25 Now the people had come together already, and Fulvius had begun speaking about the business in hand, when Gracchus arrived at the Capitol attended by a body-guard of his partisans. Conscience-stricken by what he knew about the extraordinary plans on foot he turned aside from the meeting-place of the assembly, passed into the portico, and walked about waiting to see what would happen. Just then a plebeian named Antyllus, who was sacrificing in the portico, saw him in this disturbed state, laid his hand upon him, either because he had heard or suspected something, or was moved to speak to him for some other reason, and begged him to spare his country. Gracchus, still more disturbed, and startled like one detected in a crime, gave the man a sharp look. Then one of his party, although no signal had been displayed or order given, inferred merely from the angry glance that Gracchus cast upon Antyllus that the time for action had come, and thought that he should do a favour to Gracchus by striking the first blow. So he drew his dagger and slew Antyllus. A cry was raised, the dead body was seen in the midst of the crowd, and all who were outside fled from the temple in fear of a like fate.

Gracchus went into the assembly desiring to exculpate himself of the deed, but nobody would so much as listen to him. All turned away from him as from one stained with blood. So both he and Flaccus were at their wits' end and, having lost through this hasty act the chance of accomplishing what they wished, they hastened to their homes, and their partisans with them. The rest of the crowd occupied the forum after midnight as though some calamity were impending, and Opimius the consul who was staying in the city, ordered an armed force to gather in the Capitol at daybreak, and sent heralds to convoke the Senate. He took his own station in the temple of Castor and Pollux in the centre of the city and there awaited events.

26 When these arrangements had been made the Senate summoned Gracchus and Flaccus from their homes to the senate-house to defend themselves. But they ran out armed toward the Aventine hill, hoping that if they could seize it first the Senate would agree to some terms with them. As they ran through the city they offered freedom to the slaves, but none listened to them. With such forces as they had, however, they occupied and fortified the temple of Diana, and sent Quintus, the son of Flaccus, to the Senate seeking to come to an arrangement and to live in harmony. The Senate replied that they should lay down their arms, come to the senate-house, and tell them what they wanted, or else send no more messengers. When they sent Quintus a second time the consul Opimius arrested him, as being no longer an ambassador after he had been warned, and at the same time sent his armed men against the Gracchans.

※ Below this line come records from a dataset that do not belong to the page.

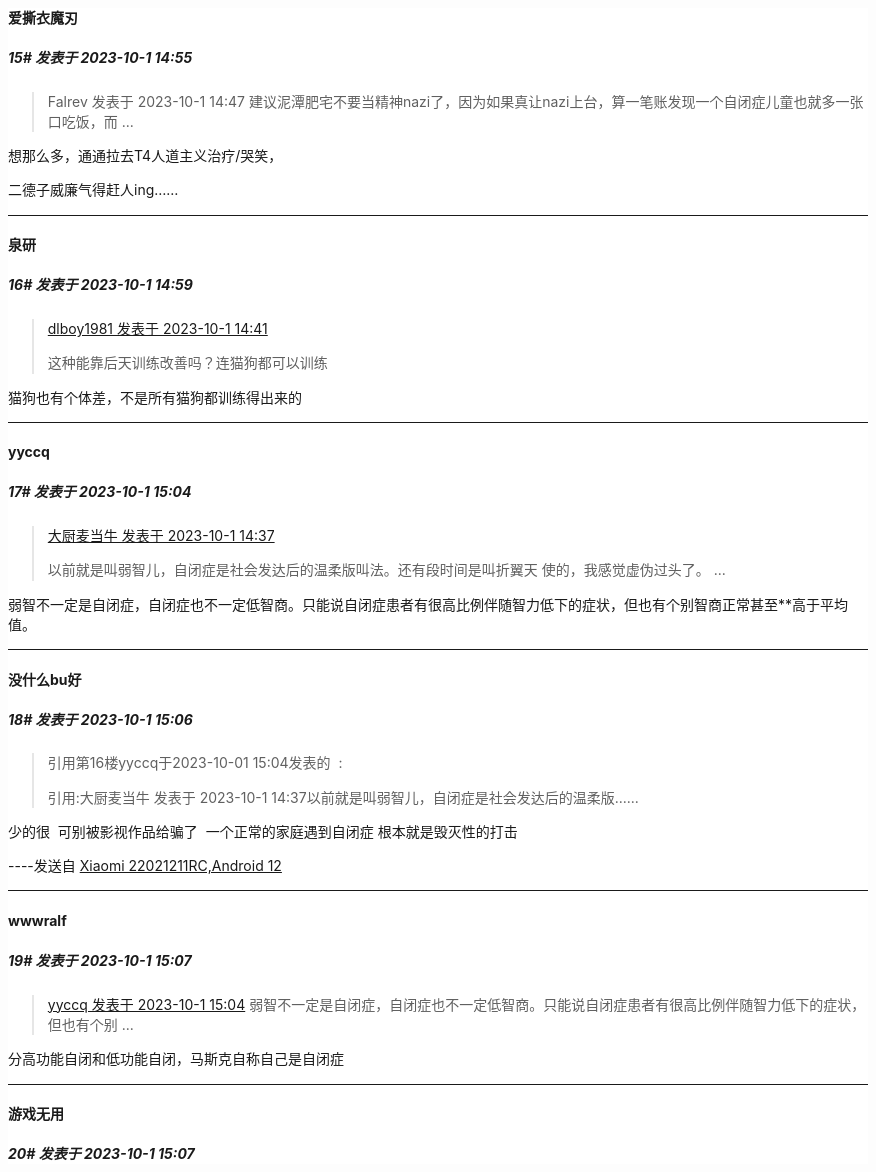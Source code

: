 ####  爱撕衣魔刃  
##### 15#       发表于 2023-10-1 14:55

<blockquote>Falrev 发表于 2023-10-1 14:47
建议泥潭肥宅不要当精神nazi了，因为如果真让nazi上台，算一笔账发现一个自闭症儿童也就多一张口吃饭，而 ...</blockquote>
想那么多，通通拉去T4人道主义治疗/哭笑，

二德子威廉气得赶人ing……

*****

####  泉研  
##### 16#       发表于 2023-10-1 14:59

<blockquote><a href="httphttps://bbs.saraba1st.com/2b/forum.php?mod=redirect&amp;goto=findpost&amp;pid=62584910&amp;ptid=2155084" target="_blank">dlboy1981 发表于 2023-10-1 14:41</a>

这种能靠后天训练改善吗？连猫狗都可以训练</blockquote>
猫狗也有个体差，不是所有猫狗都训练得出来的

*****

####  yyccq  
##### 17#       发表于 2023-10-1 15:04

<blockquote><a href="httphttps://bbs.saraba1st.com/2b/forum.php?mod=redirect&amp;goto=findpost&amp;pid=62584877&amp;ptid=2155084" target="_blank">大厨麦当牛 发表于 2023-10-1 14:37</a>

以前就是叫弱智儿，自闭症是社会发达后的温柔版叫法。还有段时间是叫折翼天 使的，我感觉虚伪过头了。 ...</blockquote>
弱智不一定是自闭症，自闭症也不一定低智商。只能说自闭症患者有很高比例伴随智力低下的症状，但也有个别智商正常甚至**高于平均值。

*****

####  没什么bu好  
##### 18#       发表于 2023-10-1 15:06

<blockquote>引用第16楼yyccq于2023-10-01 15:04发表的  :

引用:大厨麦当牛 发表于 2023-10-1 14:37以前就是叫弱智儿，自闭症是社会发达后的温柔版......</blockquote>
少的很  可别被影视作品给骗了  一个正常的家庭遇到自闭症 根本就是毁灭性的打击

----发送自 [Xiaomi 22021211RC,Android 12](http://stage1.5j4m.com/?1.37)

*****

####  wwwralf  
##### 19#       发表于 2023-10-1 15:07

<blockquote><a href="httphttps://bbs.saraba1st.com/2b/forum.php?mod=redirect&amp;goto=findpost&amp;pid=62585099&amp;ptid=2155084" target="_blank">yyccq 发表于 2023-10-1 15:04</a>
弱智不一定是自闭症，自闭症也不一定低智商。只能说自闭症患者有很高比例伴随智力低下的症状，但也有个别 ...</blockquote>
分高功能自闭和低功能自闭，马斯克自称自己是自闭症

*****

####  游戏无用  
##### 20#       发表于 2023-10-1 15:07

Gracchus fled across the river by the wooden bridge​ with one slave to a grove, and there, being on the point of arrest, he presented his throat to the slave. Flaccus took refuge in the workshop of an acquaintance. As his pursuers did not know which house he was in they threatened to burn the whole row. The man who had given shelter to the suppliant hesitated to point him out, but directed another man to do so. Flaccus was seized and put to death. The heads of Gracchus and Flaccus were carried to Opimius, and he gave their weight in gold to those who brought them, but the people plundered their houses. Opimius then arrested their fellow-conspirators, cast them into prison, and ordered that they should be strangled; but he allowed Quintus, the son of Flaccus, to choose his own mode of death. After this a lustration of the city was performed for the bloodshed, and the Senate ordered the building of a temple to Concord in the forum.